There is something uniquely destructive about sexual abuse carried out by religious figures. A report published this week accuses the Church of England of “collusion and cover-up” – for a period of almost 20 years – over the abuse of boys and young men by the former bishop of Gloucester, Peter Ball. The report does more than shred the reputation of George Carey, the archbishop of Canterbury when the allegations arose in 1993, though it does that very thoroughly.
Ball was a charismatic figure who specialised in ministry to young people, especially boys. He dressed as a monk and was the prior of a small religious order that he had founded with his identical twin brother Michael, who also became a bishop in due course.

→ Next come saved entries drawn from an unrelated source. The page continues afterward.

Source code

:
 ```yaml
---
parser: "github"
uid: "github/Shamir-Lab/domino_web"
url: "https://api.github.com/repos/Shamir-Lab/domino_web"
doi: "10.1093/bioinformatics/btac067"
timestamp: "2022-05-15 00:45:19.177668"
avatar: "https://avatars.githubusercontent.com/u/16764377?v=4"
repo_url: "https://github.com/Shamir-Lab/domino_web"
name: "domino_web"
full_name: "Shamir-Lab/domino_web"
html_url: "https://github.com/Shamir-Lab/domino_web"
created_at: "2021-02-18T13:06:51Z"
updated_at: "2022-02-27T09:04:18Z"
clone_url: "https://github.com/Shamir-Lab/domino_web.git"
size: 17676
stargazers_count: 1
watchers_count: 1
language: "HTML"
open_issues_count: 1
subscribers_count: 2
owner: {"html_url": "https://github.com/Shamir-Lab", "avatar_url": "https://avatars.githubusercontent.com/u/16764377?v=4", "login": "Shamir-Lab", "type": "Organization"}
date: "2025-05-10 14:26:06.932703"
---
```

As bishop of Lewes Peter Ball arranged to have young men and boys living with him all the time for their “spiritual development”. A friend of mine, who was for a while one of them, said that “for a summer I really believed he was a kind of reincarnation of Francis of Assisi”.

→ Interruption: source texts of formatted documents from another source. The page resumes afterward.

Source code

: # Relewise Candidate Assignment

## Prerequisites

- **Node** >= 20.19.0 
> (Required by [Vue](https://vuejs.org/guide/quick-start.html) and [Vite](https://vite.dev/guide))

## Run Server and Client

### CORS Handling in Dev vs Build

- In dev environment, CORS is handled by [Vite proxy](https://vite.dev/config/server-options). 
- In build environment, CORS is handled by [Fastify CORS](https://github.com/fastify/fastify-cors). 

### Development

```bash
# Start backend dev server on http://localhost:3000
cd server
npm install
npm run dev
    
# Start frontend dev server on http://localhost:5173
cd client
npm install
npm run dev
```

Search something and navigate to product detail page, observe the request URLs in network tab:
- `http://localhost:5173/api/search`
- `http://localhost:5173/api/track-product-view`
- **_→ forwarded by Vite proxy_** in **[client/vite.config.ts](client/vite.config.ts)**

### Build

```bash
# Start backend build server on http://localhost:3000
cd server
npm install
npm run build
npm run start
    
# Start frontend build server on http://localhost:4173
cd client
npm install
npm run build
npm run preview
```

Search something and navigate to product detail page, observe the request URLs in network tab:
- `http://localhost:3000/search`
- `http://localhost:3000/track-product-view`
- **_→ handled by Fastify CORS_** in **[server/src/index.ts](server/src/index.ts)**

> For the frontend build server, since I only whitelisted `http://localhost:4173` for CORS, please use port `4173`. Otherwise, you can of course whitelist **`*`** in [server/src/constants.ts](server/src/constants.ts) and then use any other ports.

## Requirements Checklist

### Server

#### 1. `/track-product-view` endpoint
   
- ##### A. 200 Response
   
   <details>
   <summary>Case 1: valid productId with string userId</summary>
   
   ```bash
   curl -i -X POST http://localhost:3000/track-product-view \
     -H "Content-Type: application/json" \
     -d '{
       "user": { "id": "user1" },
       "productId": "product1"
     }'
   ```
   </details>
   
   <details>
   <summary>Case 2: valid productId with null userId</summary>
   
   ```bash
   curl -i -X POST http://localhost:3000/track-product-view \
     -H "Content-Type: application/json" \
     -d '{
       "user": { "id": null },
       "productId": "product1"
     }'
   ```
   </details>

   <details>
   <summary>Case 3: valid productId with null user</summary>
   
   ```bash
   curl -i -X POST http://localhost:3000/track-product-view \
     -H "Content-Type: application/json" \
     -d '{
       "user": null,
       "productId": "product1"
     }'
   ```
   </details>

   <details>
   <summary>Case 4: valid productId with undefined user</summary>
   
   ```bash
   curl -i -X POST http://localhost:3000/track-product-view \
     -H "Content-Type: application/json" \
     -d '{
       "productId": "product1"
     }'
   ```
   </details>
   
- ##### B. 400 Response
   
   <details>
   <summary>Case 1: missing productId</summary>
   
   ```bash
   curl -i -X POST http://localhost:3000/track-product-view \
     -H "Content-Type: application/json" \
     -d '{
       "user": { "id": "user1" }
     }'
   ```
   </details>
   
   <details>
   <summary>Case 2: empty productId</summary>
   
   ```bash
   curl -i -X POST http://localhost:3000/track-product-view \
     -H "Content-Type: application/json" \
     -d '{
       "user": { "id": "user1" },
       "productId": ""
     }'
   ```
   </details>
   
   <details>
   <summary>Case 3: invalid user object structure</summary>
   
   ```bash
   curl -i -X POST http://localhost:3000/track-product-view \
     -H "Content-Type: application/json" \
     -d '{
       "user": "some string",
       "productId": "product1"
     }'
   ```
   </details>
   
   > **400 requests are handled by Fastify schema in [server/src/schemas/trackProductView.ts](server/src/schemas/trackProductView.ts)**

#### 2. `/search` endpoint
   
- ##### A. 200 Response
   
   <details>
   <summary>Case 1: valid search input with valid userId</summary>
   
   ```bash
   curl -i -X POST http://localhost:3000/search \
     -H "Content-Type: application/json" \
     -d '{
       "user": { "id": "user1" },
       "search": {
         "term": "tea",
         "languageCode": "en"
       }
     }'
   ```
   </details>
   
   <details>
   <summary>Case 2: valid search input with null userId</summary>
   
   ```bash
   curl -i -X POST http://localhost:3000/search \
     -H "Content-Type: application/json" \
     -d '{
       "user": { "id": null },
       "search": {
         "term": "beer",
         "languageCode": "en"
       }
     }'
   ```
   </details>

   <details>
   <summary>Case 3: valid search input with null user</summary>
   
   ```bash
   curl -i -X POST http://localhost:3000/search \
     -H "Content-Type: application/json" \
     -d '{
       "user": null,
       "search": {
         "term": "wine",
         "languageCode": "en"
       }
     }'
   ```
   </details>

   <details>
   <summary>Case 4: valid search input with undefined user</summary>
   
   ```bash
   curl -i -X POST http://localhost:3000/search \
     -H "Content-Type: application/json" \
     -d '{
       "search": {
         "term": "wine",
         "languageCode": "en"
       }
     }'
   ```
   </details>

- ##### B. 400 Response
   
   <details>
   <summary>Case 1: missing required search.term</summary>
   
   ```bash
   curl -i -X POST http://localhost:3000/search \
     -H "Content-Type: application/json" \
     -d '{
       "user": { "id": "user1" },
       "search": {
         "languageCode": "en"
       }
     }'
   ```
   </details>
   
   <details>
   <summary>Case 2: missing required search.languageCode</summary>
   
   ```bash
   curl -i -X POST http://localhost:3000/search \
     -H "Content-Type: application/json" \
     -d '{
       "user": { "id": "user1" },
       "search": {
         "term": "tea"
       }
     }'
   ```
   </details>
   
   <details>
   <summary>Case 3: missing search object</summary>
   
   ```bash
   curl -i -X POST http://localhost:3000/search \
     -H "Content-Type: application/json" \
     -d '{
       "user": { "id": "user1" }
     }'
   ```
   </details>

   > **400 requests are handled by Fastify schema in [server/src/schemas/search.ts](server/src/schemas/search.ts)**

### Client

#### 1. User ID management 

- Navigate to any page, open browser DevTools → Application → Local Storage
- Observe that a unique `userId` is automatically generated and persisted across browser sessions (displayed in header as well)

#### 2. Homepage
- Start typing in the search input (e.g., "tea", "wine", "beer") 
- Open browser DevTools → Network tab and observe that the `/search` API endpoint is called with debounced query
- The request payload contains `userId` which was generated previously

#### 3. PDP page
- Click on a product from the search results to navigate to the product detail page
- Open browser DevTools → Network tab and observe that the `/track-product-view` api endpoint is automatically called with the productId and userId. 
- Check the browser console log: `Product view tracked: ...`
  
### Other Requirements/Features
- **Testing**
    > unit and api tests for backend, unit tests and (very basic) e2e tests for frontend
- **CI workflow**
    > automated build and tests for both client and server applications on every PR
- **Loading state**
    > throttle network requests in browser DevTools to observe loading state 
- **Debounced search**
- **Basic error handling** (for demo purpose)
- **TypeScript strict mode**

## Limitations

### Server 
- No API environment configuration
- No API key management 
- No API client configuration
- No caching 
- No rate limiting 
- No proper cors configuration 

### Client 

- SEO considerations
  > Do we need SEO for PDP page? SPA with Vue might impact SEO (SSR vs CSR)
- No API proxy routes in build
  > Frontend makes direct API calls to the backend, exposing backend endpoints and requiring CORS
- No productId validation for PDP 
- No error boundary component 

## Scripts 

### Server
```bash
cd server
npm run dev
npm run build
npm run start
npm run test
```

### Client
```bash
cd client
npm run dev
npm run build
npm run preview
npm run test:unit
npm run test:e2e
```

He had connections with numerous public schools, and at least one of them offered counselling for boys who were suffering from homesickness. Those who were especially spiritually favoured would be invited to shower with him, pray with him naked, massage his legs for phlebitis (he wore nothing under his habit) and occasionally be beaten by him. One of his victims was the chaplain of a neighbouring bishop, but this was not what brought him down.
Everyone kept silent: some people knew; more should have known; many more half knew and preferred to keep it that way. Only when one of his victims attempted suicide did the matter become official. This young man, Neil Todd, survived the first attempt, and made a complaint to the church. He was fobbed off by Eric Kemp, who as bishop of Chichester had been Ball’s superior in Lewes. The next night Todd attempted suicide again. The bishops to whom the allegations had been made reported them to Carey, then archbishop of Canterbury. Todd’s parents reported them to the police.

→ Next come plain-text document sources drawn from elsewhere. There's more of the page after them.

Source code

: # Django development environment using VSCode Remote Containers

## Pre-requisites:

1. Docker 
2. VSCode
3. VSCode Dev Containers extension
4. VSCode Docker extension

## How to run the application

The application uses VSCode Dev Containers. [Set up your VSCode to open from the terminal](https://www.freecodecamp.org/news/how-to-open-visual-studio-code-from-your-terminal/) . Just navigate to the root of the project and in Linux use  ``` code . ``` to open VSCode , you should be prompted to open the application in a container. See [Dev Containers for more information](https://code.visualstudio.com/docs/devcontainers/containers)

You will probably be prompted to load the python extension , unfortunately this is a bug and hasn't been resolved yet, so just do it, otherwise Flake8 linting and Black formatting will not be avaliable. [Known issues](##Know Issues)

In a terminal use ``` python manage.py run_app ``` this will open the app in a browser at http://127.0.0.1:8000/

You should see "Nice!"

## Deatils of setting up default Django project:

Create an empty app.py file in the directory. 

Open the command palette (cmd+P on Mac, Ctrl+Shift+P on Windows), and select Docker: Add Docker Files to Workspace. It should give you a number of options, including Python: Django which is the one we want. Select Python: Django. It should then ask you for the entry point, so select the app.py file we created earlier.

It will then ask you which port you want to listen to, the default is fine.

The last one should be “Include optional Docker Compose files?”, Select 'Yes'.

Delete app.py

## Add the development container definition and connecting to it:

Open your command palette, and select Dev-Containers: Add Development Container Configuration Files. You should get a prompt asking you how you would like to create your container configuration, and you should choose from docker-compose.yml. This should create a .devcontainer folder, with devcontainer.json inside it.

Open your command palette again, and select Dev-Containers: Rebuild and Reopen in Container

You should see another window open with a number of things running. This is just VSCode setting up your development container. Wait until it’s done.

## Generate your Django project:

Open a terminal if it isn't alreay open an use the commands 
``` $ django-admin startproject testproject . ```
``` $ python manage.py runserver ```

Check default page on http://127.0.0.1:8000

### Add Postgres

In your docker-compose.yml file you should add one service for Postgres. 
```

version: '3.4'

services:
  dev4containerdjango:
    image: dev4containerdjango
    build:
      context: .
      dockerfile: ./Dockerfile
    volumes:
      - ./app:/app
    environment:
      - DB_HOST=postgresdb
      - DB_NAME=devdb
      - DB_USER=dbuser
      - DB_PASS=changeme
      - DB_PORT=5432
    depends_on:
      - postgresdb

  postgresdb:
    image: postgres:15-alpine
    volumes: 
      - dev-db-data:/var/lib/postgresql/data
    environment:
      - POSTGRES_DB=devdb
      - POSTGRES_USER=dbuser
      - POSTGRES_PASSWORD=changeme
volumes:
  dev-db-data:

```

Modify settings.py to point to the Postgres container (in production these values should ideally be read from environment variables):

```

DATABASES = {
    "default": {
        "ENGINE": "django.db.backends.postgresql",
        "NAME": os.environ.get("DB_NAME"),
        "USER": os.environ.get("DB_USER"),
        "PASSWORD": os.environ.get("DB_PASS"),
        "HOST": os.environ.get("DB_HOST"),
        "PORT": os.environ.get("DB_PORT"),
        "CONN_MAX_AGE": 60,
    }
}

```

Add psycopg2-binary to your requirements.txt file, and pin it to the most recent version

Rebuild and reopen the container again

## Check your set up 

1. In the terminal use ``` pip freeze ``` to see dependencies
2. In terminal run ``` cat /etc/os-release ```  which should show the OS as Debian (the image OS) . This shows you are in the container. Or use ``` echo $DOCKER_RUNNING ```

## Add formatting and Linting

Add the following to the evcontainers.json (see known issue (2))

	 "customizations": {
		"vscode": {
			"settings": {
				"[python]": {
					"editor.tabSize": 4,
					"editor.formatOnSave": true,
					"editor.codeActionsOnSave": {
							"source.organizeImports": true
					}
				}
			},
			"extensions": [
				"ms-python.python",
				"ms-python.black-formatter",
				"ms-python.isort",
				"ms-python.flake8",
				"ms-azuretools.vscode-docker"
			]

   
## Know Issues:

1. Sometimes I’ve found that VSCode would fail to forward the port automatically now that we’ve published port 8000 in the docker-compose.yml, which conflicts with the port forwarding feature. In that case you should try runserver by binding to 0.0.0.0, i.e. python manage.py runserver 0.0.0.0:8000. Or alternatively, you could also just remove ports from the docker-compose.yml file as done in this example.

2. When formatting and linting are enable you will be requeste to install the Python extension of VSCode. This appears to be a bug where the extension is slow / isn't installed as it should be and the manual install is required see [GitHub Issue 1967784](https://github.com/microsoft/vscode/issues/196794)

Some of the bishops involved appear to have been concerned above all to avoid scandal. Others seem to have understood Ball as a truly spiritual figure, and this gets to the heart of his wickedness. Sexuality and spirituality are very closely connected. A spiritual leader is one who has charisma, power and sexual attractiveness – even, or especially, if he is supposed to be celibate, as gay clergy are in most parts of the Church of England.
This power is particularly strong over people who willingly expose their own weaknesses and inadequacies. Particularly in the brutal confines of an all-male adolescent society, boys will tell a priest things they would never tell anyone else. And the spiritual leader – the shaman – is uniquely placed to take the terrifying surges of adolescent sexuality and tame them with meaning. This can look absurd from the outside, but it is also very powerful when the desires involved are in some sense forbidden.
Both Ball and the evangelical QC John Smyth would get their victims to admit to masturbation and then beat them – though Ball made one of his roll around naked in the snow first. But the outward absurdity, and the elaborate justifications for the violence, can only have increased the humiliation and the sense of powerlessness of the victims. The spiritual abuser is in a unique position to manipulate the emotions of the victims, and to promote their own self-hatred.
Neil Todd made a third, successful attempt at suicide in 2012, when the inquiry into Peter Ball reopened. Those who ignored his suffering because they were more concerned with the church’s reputation deserve the disgrace into which they now are plunged.